Rendered in coal dust and silkscreen across a painted canvas, Glenn Ligon’s Figure #28b (2009) blurs the line between his iconic text paintings and pure abstraction. As the stenciled letters slip and sway across the canvas, their collective meaning just barely eludes the viewer, prompting an ever-closer study of what censored message may lie within its contours. Beautifully haunting in its composition, the present work deftly explores the artist’s interest in found writing and the malleable nature of words as conveyors of meaning. Rather than strings of phonics with their associated connotations, Ligon presents merely symbols of communication liberated from their definitions in as much as they are their relation to one another. The forceful confinement of forms alludes to abstract expressionism, while simultaneously eschewing its raw gesture; Figure #28b bears intentionality in its carved, visceral passages.

A "There" in the upper left corner, and an "and" along the central horizontal axis do very little towards constructing an intelligible phrase, implying instead a sense of aphasia, or garbled, forgotten speech. Only a close reader of the artist’s wider oeuvre could infer the text sampling to be from James Baldwin’s 1953 Stranger in the Village, the very same essay Ligon employs in his earlier Stranger series. In this personal recounting of the author’s intense alienation as the only black person living in a remote Swiss community, Baldwin draws parallels between his abroad experience and the wider history of race relations in America. Describing the Swiss villagers raising funds to convert “African natives” to Christianity, Baldwin mentions “a small box with a slot for money, decorated with a black figurine”: just one of many possible “figures” suggested in the shadows of Ligon’s work.

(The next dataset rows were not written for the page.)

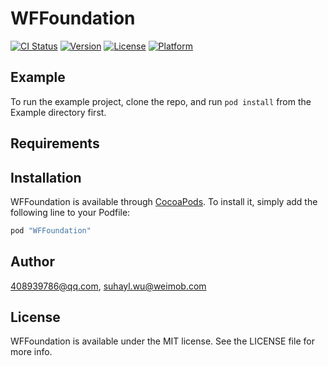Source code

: # WFFoundation

[![CI Status](http://img.shields.io/travis/408939786@qq.com/WFFoundation.svg?style=flat)](https://travis-ci.org/408939786@qq.com/WFFoundation)
[![Version](https://img.shields.io/cocoapods/v/WFFoundation.svg?style=flat)](http://cocoapods.org/pods/WFFoundation)
[![License](https://img.shields.io/cocoapods/l/WFFoundation.svg?style=flat)](http://cocoapods.org/pods/WFFoundation)
[![Platform](https://img.shields.io/cocoapods/p/WFFoundation.svg?style=flat)](http://cocoapods.org/pods/WFFoundation)

## Example

To run the example project, clone the repo, and run `pod install` from the Example directory first.

## Requirements

## Installation

WFFoundation is available through [CocoaPods](http://cocoapods.org). To install
it, simply add the following line to your Podfile:

```ruby
pod "WFFoundation"
```

## Author

408939786@qq.com, suhayl.wu@weimob.com

## License

WFFoundation is available under the MIT license. See the LICENSE file for more info.
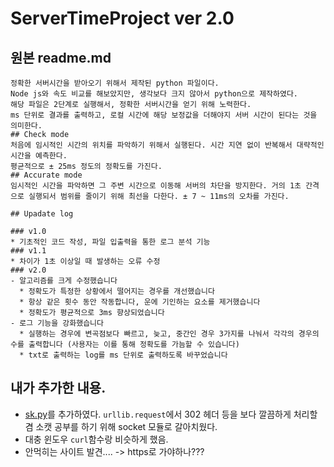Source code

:# ServerTimeProject ver 2.0
## 원본 readme.md
```
정확한 서버시간을 받아오기 위해서 제작된 python 파일이다.  
Node js와 속도 비교를 해보았지만, 생각보다 크지 않아서 python으로 제작하였다.  
해당 파일은 2단계로 실행해서, 정확한 서버시간을 얻기 위해 노력한다.
ms 단위로 결과를 출력하고, 로컬 시간에 해당 보정값을 더해야지 서버 시간이 된다는 것을 의미한다.
## Check mode
처음에 임시적인 시간의 위치를 파악하기 위해서 실행된다. 시간 지연 없이 반복해서 대략적인 시간을 예측한다.    
평균적으로 ± 25ms 정도의 정확도를 가진다.
## Accurate mode
임시적인 시간을 파악하면 그 주변 시간으로 이동해 서버의 차단을 방지한다. 거의 1초 간격으로 실행되서 범위를 줄이기 위해 최선을 다한다. ± 7 ~ 11ms의 오차를 가진다.

## Upadate log

### v1.0
* 기초적인 코드 작성, 파일 입출력을 통한 로그 분석 기능
### v1.1
* 차이가 1초 이상일 때 발생하는 오류 수정
### v2.0
- 알고리즘를 크게 수정했습니다
  * 정확도가 특정한 상황에서 떨어지는 경우를 개선했습니다
  * 항상 같은 횟수 동안 작동합니다, 운에 기인하는 요소를 제거했습니다
  * 정확도가 평균적으로 3ms 향상되었습니다
- 로그 기능을 강화했습니다
  * 실행하는 경우에 변곡점보다 빠르고, 늦고, 중간인 경우 3가지를 나눠서 각각의 경우의 수를 출력합니다 (사용자는 이를 통해 정확도를 가늠할 수 있습니다)
  * txt로 출력하는 log를 ms 단위로 출력하도록 바꾸었습니다
```

## 내가 추가한 내용.
- [sk.py](./sk.py)를 추가하였다. `urllib.request`에서 302 헤더 등을 보다 깔끔하게 처리할 겸 소캣 공부를 하기 위해 socket 모듈로 갈아치웠다.
- 대충 윈도우 `curl`함수랑 비슷하게 했음.
- 안먹히는 사이트 발견.... -> https로 가야하나???
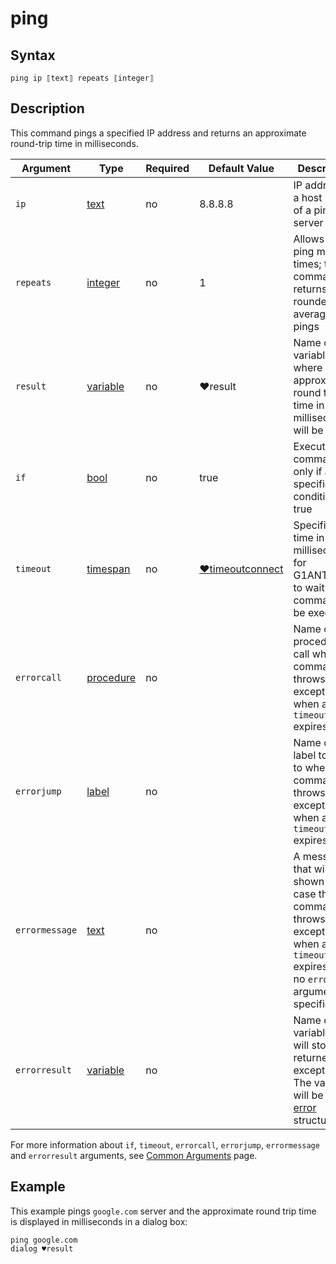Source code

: # ping

## Syntax

```G1ANT
ping ip ⟦text⟧ repeats ⟦integer⟧
```

## Description

This command pings a specified IP address and returns an approximate round-trip time in milliseconds.

| Argument | Type | Required | Default Value | Description |
| -------- | ---- | -------- | ------------- | ----------- |
|`ip`| [text](../../G1ANT.Language/Structures/TextStructure.md) | no  | 8.8.8.8 | IP address or a host name of a pinged server |
|`repeats`| [integer](../../G1ANT.Language/Structures/IntegerStructure.md) | no | 1 | Allows to ping multiple times; the command returns a rounded average of all pings |
|`result`| [variable](../../G1ANT.Language/Structures/VariableStructure.md) | no | ♥result  | Name of a variable where approximate round trip time in milliseconds will be stored |
| `if`           | [bool](../../G1ANT.Language/Structures/BooleanStructure.md) | no       | true                                                        | Executes the command only if a specified condition is true   |
| `timeout`      | [timespan](../../G1ANT.Language/Structures/TimeSpanStructure.md) | no       | [♥timeoutconnect](../Variables/TimeoutConnectVariable.md) | Specifies time in milliseconds for G1ANT.Robot to wait for the command to be executed |
| `errorcall`    | [procedure](../../G1ANT.Language/Structures/ProcedureStructure.md) | no       |                                                             | Name of a procedure to call when the command throws an exception or when a given `timeout` expires |
| `errorjump`    | [label](../../G1ANT.Language/Structures/LabelStructure.md) | no       |                                                             | Name of the label to jump to when the command throws an exception or when a given `timeout` expires |
| `errormessage` | [text](../../G1ANT.Language/Structures/TextStructure.md) | no       |                                                             | A message that will be shown in case the command throws an exception or when a given `timeout` expires, and no `errorjump` argument is specified |
| `errorresult`  | [variable](../../G1ANT.Language/Structures/VariableStructure.md) | no       |                                                             | Name of a variable that will store the returned exception. The variable will be of [error](../../G1ANT.Language/Structures/ErrorStructure.md) structure  |

For more information about `if`, `timeout`, `errorcall`, `errorjump`, `errormessage` and `errorresult` arguments, see [Common Arguments](../../../appendices/common-arguments.md) page.

## Example

This example pings `google.com` server and the approximate round trip time is displayed in milliseconds in a dialog box:

```G1ANT
ping google.com
dialog ♥result
```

In a parallel reading, Ligon’s titular word may refer to a pictorial pattern, motif or diagram; it might equally designate a human form. Indeed, as is typical of Ligon’s work, the Figure series is directly concerned with the presentation of the self through text and image.

The striking materiality of the present painting furthers the entanglement of medium and message. Ligon was partly inspired to use coal dust by Andy Warhol’s Diamond Dust silkscreens, which use diamond dust to convey glamor, luxury and even holiness, embellishing his pictures of high-heeled shoes or sanctifying his portraits of Joseph Beuys. Coal dust, however, implies its own associations of manual labor and inescapable toiling, the first step towards Warhol’s eventual diamond sparkles. Originating as a dense industrial waste product, the substance is transformed in Ligon’s work into a scintillating surface laden with complex meaning. When responding to Baldwin, Ligon explains the black dust’s physical weight had its own special importance: “I wanted the material that I was using for the paintings to have the same kind of gravitas as the text” (G. Ligon, quoted in S. Andrews, “Glenn Ligon: in Conversation,” in Glenn Ligon Some Changes, exh. cat., Toronto, Contemporary Art Gallery at Harborfront Center, 2005, p. 173). Combining his sharp semiotic intelligence with a profound, painterly beauty, Figure #28b witnesses Ligon using Baldwin’s text as a vehicle for the reading and rereading of his own selfhood. The present lot thus exemplifies Ligon’s navigation of reading, looking and living as a black man in contemporary America, finding glittering majesty in the dark and difficult.